WHAT ARE MY GOALS? Is your goal post workout recovery? Gaining weight? Losing Fat?  These three goals have very different answers when it comes to consuming your smoothie.

Recovery Meals should occur within 0-45 minutes after your workout. The goal is to utilize your body’s increased ability to replenish muscle glycogen. Your body is best at this within the 45 minutes post exercise. You want to provide some amino acids (protein) for muscle fiber rebuilding and some carbohydrate (glucose) for muscle glycogen stores. These carbohydrates should come from fruits and vegetables and protein from whey, egg-white, casein, hemp or plain Greek yogurt to accomplish this. A fat source is less of a concern for a recovery shake as you are trying to digest this fairly quickly and make these nutrients available to your body for recovery purposes.

I want to gain muscle. You are built like an endurance athlete and putting on weight (especially lean mass) is a feat for you. Typically your metabolism is high and appetite for you can sometimes be an issue. You physically cannot eat enough to put weight on before feeling too full. Smoothies are a great way for you to get excess nutrients and calories to put weight on. You would be best served to include fruit, nut butter, seeds, oats, sweet potato and a protein source in your smoothies and drink these between meals. You are trying to promote an excess in your overall calorie load and provide a dense amount of nutrients to build lean mass.

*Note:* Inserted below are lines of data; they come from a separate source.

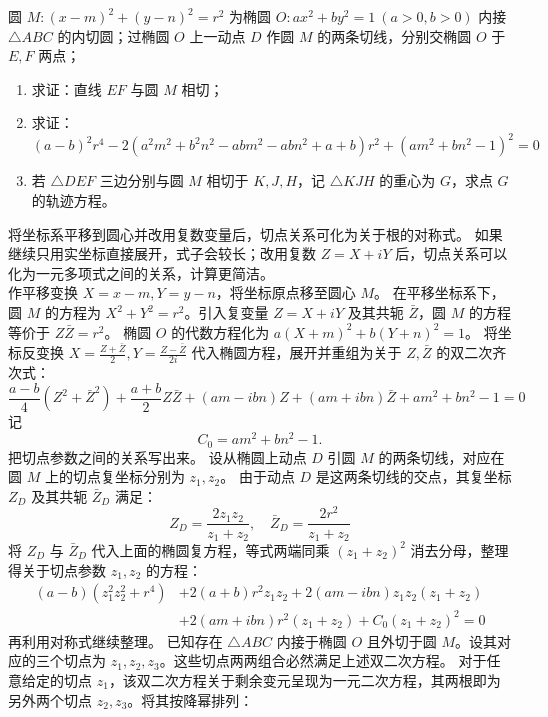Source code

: \begin{example}
圆 \(M: (x - m)^2 + (y - n)^2 = r^2\) 为椭圆 \(O: ax^2 + by^2 = 1\ (a > 0, b > 0)\) 内接 \(\triangle ABC\) 的内切圆；过椭圆 \(O\) 上一动点 \(D\) 作圆 \(M\) 的两条切线，分别交椭圆 \(O\) 于 \(E, F\) 两点；
\begin{enumerate}
\item 求证：直线 \(EF\) 与圆 \(M\) 相切；
\item 求证：\[(a - b)^2 r^4 - 2(a^2 m^2 + b^2 n^2 - abm^2 - abn^2 + a + b) r^2 + (am^2 + bn^2 - 1)^2 = 0\]
\item 若 \(\triangle DEF\) 三边分别与圆 \(M\) 相切于 \(K, J, H\)，记 \(\triangle KJH\) 的重心为 \(G\)，求点 \(G\) 的轨迹方程。
\end{enumerate}
\end{example}
\begin{solution}
将坐标系平移到圆心并改用复数变量后，切点关系可化为关于根的对称式。
如果继续只用实坐标直接展开，式子会较长；改用复数 $Z=X+iY$ 后，切点关系可以化为一元多项式之间的关系，计算更简洁。\\
作平移变换 $X = x - m, Y = y - n$，将坐标原点移至圆心 $M$。
在平移坐标系下，圆 $M$ 的方程为 $X^2 + Y^2 = r^2$。引入复变量 $Z = X + iY$ 及其共轭 $\bar{Z}$，圆 $M$ 的方程等价于 $Z\bar{Z} = r^2$。
椭圆 $O$ 的代数方程化为 $a(X+m)^2 + b(Y+n)^2 = 1$。
将坐标反变换 $X = \frac{Z+\bar{Z}}{2}, Y = \frac{Z-\bar{Z}}{2i}$ 代入椭圆方程，展开并重组为关于 $Z,\bar{Z}$ 的双二次齐次式：
\[ \frac{a-b}{4}(Z^2+\bar{Z}^2) + \frac{a+b}{2}Z\bar{Z} + (am-ibn)Z + (am+ibn)\bar{Z} + am^2+bn^2-1 = 0 \]
记
$$ C_0 = am^2+bn^2-1. $$
把切点参数之间的关系写出来。
设从椭圆上动点 $D$ 引圆 $M$ 的两条切线，对应在圆 $M$ 上的切点复坐标分别为 $z_1, z_2$。
由于动点 $D$ 是这两条切线的交点，其复坐标 $Z_D$ 及其共轭 $\bar{Z}_D$ 满足：
\[ Z_D = \frac{2z_1 z_2}{z_1 + z_2}, \quad \bar{Z}_D = \frac{2r^2}{z_1 + z_2} \]
将 $Z_D$ 与 $\bar{Z}_D$ 代入上面的椭圆复方程，等式两端同乘 $(z_1+z_2)^2$ 消去分母，整理得关于切点参数 $z_1, z_2$ 的方程：
\begin{align*}
(a-b)(z_1^2 z_2^2 + r^4) &+ 2(a+b)r^2 z_1 z_2 + 2(am-ibn)z_1 z_2(z_1+z_2) \\
&+ 2(am+ibn)r^2(z_1+z_2) + C_0(z_1+z_2)^2 = 0
\end{align*}
再利用对称式继续整理。
已知存在 $\triangle ABC$ 内接于椭圆 $O$ 且外切于圆 $M$。设其对应的三个切点为 $z_1, z_2, z_3$。这些切点两两组合必然满足上述双二次方程。
对于任意给定的切点 $z_1$，该双二次方程关于剩余变元呈现为一元二次方程，其两根即为另外两个切点 $z_2, z_3$。将其按降幂排列：
\begin{align*}

\end{align*}
\end{solution}
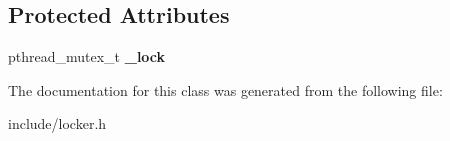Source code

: \subsection*{Protected Attributes}
\begin{DoxyCompactItemize}
\item 
pthread\+\_\+mutex\+\_\+t {\bfseries \+\_\+lock}\hypertarget{class_locker_ac54c95aad09ef586cf91999f662f5b09}{}\label{class_locker_ac54c95aad09ef586cf91999f662f5b09}

\end{DoxyCompactItemize}


The documentation for this class was generated from the following file\+:\begin{DoxyCompactItemize}
\item 
include/locker.\+h\end{DoxyCompactItemize}
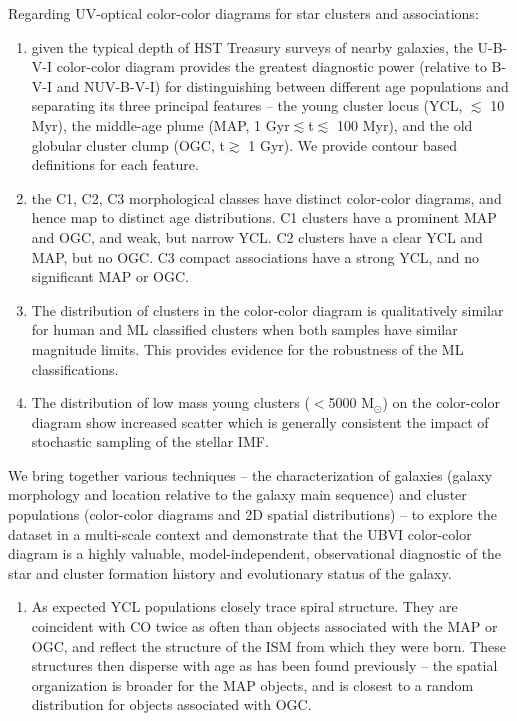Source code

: \documentclass[linenumbers]{aastex63}
\begin{document}
{Regarding UV-optical color-color diagrams for star clusters and associations:
\begin{enumerate}  
\item given the typical depth of HST Treasury surveys of nearby galaxies, the U-B-V-I color-color diagram provides the greatest diagnostic power (relative to B-V-I and NUV-B-V-I) for distinguishing between different age populations and separating its three principal features --  the young cluster locus (YCL, $\lesssim$ 10 Myr), the middle-age plume (MAP, 1 Gyr$\lesssim$t$\lesssim$ 100 Myr), and the old globular cluster clump (OGC, t$\gtrsim$ 1 Gyr).  We provide contour based definitions for each feature.
\item the C1, C2, C3 morphological classes have distinct color-color diagrams, and hence map to distinct age distributions.  C1 clusters have a prominent MAP and OGC, and weak, but narrow YCL.  C2 clusters have a clear YCL and MAP, but no OGC.  C3 compact associations have a strong YCL, and no significant MAP or OGC.
\item  The distribution of clusters in the color-color diagram is qualitatively similar for human and ML classified clusters when both samples have similar magnitude limits.  This provides evidence for the robustness of the ML classifications.
\item The distribution of low mass young clusters ($<$5000 M$_\odot$) on the color-color diagram show increased scatter which is generally consistent the impact of stochastic sampling of the stellar IMF.
\end{enumerate}

We bring together various techniques -- the characterization of galaxies (galaxy morphology and location relative to the galaxy main sequence) and cluster populations (color-color diagrams and 2D spatial distributions) -- to explore the dataset in a multi-scale context and demonstrate that the UBVI color-color diagram is a highly valuable, model-independent, observational diagnostic of the star and cluster formation history and evolutionary status of the galaxy.
\begin{enumerate}
\item As expected YCL populations closely trace spiral structure.  They are coincident with CO twice as often than objects associated with the MAP or OGC, and reflect the structure of the ISM from which they were born. These structures then disperse with age as has been found previously -- the spatial organization is broader for the MAP objects, and is closest to a random distribution for objects associated with OGC.


\end{enumerate}}
\end{document}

I want to lose fat. Smoothies are not what you’re looking for my friend. Typically if we are trying to lose fat then we are trying to create a calorie deficit. In that regard you will be happiest eating a high volume, nutrient dense diet where you feel full and satisfied. Drinking your food ain’t gonna provide that. If your smoothie is your first meal of the day, insulin sensitivity is exponentially higher due to fasting overnight. Insulin’s job is to pull glucose (sugar) from the blood into tissue to be used either as energy or stored as fat for later. Unfortunately, with higher glycemic (sugary foods) we get an excessive insulin response that pulls too much glycose from the blood. With a large insulin spike generally there is a corresponding blood sugar crash in which we feel fatigue and reach for more high sugar carbohydrates. The result is the sugar high and low rollercoaster we all ride throughout the day.

By blending something we are pre-digesting it. You’ve taken all the hard work out of chewing, enzymatic breakdown, etc. Your smoothie is available quickly and able to turn to blood sugar immediately. It does, insulin rushes in and stores excess calories (energy) as fat for later. When your smoothie is comprised of fruit (=fructose = sugar) this happens even faster!!!

If you are looking to lose fat you are best served by swapping out your smoothie for REAL, WHOLE food. You will also find that by trading out smoothies and juices for a more protein dense breakfast you will feel more satiated and energized for the longevity of the day. Give it a try for a week and see!